I made this for my partner on their birthday morning, and watching them pick up that first slice and watch the yolk start to run was worth every second of those seven minutes of boiling. They asked for it again the next weekend, then the next, and suddenly our Sunday mornings had a tradition.
Ingredients
- Eggs: Large eggs are your foundation here, and the 7-minute timer is non-negotiable if you want that perfect jammy middle.
- Sourdough or country bread: Thicker slices hold up better under the pesto and won't fall apart when the yolk soaks in.
- Basil pesto: Store-bought works beautifully, but homemade tastes like you actually mean it.
- Extra virgin olive oil: This isn't the time to skip quality; it's the last thing you taste.
- Salt and black pepper: Coarse salt grabs better than fine, and freshly ground pepper tastes like a completely different spice.
- Parmesan cheese: Optional but it adds a sharp, salty note that makes your brain light up.
- Fresh basil: A small handful chopped as garnish brings the aroma of the whole dish to life.
- Red pepper flakes: Just a whisper if you like heat, a pinch if you're bold.
Instructions
- Boil the eggs to jammy perfection:
- Bring your water to a rolling boil, then carefully lower the eggs in with a spoon so they don't crack. The 7-minute timer starts now, and when it goes off, immediately plunge them into ice water to stop the cooking dead.
- Toast your bread:
- While the eggs are cooling, get your bread golden and crisp enough that it won't turn soggy, but not so hard it's like eating a roof tile.
- Spread the pesto:
- A tablespoon per slice, spread it right to the edges so every bite has that herby, garlicky richness.
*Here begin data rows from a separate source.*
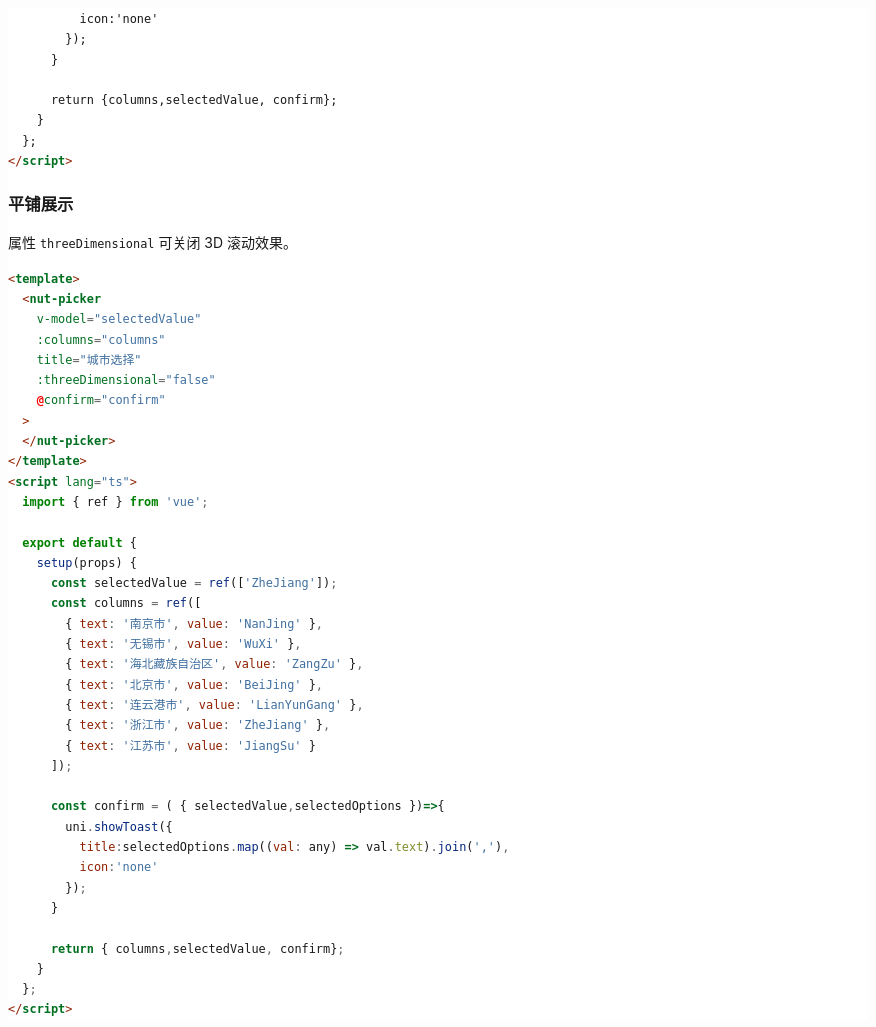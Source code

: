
 ```html
          icon:'none'
        });
      }

      return {columns,selectedValue, confirm};
    }
  };
</script>
```



### 平铺展示

属性 `threeDimensional` 可关闭 3D 滚动效果。



```html
<template>
  <nut-picker
    v-model="selectedValue"
    :columns="columns"
    title="城市选择"
    :threeDimensional="false"
    @confirm="confirm"
  >
  </nut-picker>
</template>
<script lang="ts">
  import { ref } from 'vue';
  
  export default {
    setup(props) {
      const selectedValue = ref(['ZheJiang']);
      const columns = ref([
        { text: '南京市', value: 'NanJing' },
        { text: '无锡市', value: 'WuXi' },
        { text: '海北藏族自治区', value: 'ZangZu' },
        { text: '北京市', value: 'BeiJing' },
        { text: '连云港市', value: 'LianYunGang' },
        { text: '浙江市', value: 'ZheJiang' },
        { text: '江苏市', value: 'JiangSu' }
      ]);
    
      const confirm = ( { selectedValue,selectedOptions })=>{
        uni.showToast({
          title:selectedOptions.map((val: any) => val.text).join(','),
          icon:'none'
        });
      }

      return { columns,selectedValue, confirm};
    }
  };
</script>
```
- Slice and arrange the eggs:
- Peel the cooled eggs under cold water if that helps, then slice each one in half lengthwise and lay it face-up on the pesto so the yolk shows.
- Finish with oil and seasonings:
- Drizzle olive oil over everything like you're blessing it, add a pinch of salt and pepper, and scatter whatever toppings you're using across the top.
- Serve immediately:
- This is the opposite of a waiting dish, eat it while the toast is still warm and the yolk is still soft.
Pin it My neighbor came over one morning and caught me eating this while standing at the counter, and something about how simple it was made her ask for the recipe immediately. That's when I realized this dish has a quiet confidence to it—nothing fancy, nothing trying too hard, just good things done right.
Why This Breakfast Feels Like an Upgrade
There's a shortcut in cooking where you use a few really good ingredients instead of many mediocre ones, and this dish lives there happily. The pesto does the heavy lifting of flavor, the egg yolk acts as its own sauce, and the toast just holds it all together like it was always meant to. It's breakfast that doesn't apologize for looking like lunch.
Playing with Variations
Once you nail the basic version, this recipe becomes a playground. I've used sun-dried tomato pesto on days when I wanted something richer, and arugula pesto when I wanted bright and a little bit spicy. Adding ricotta under the pesto turns it into something almost creamy, while sliced avocado makes it feel like brunch in California.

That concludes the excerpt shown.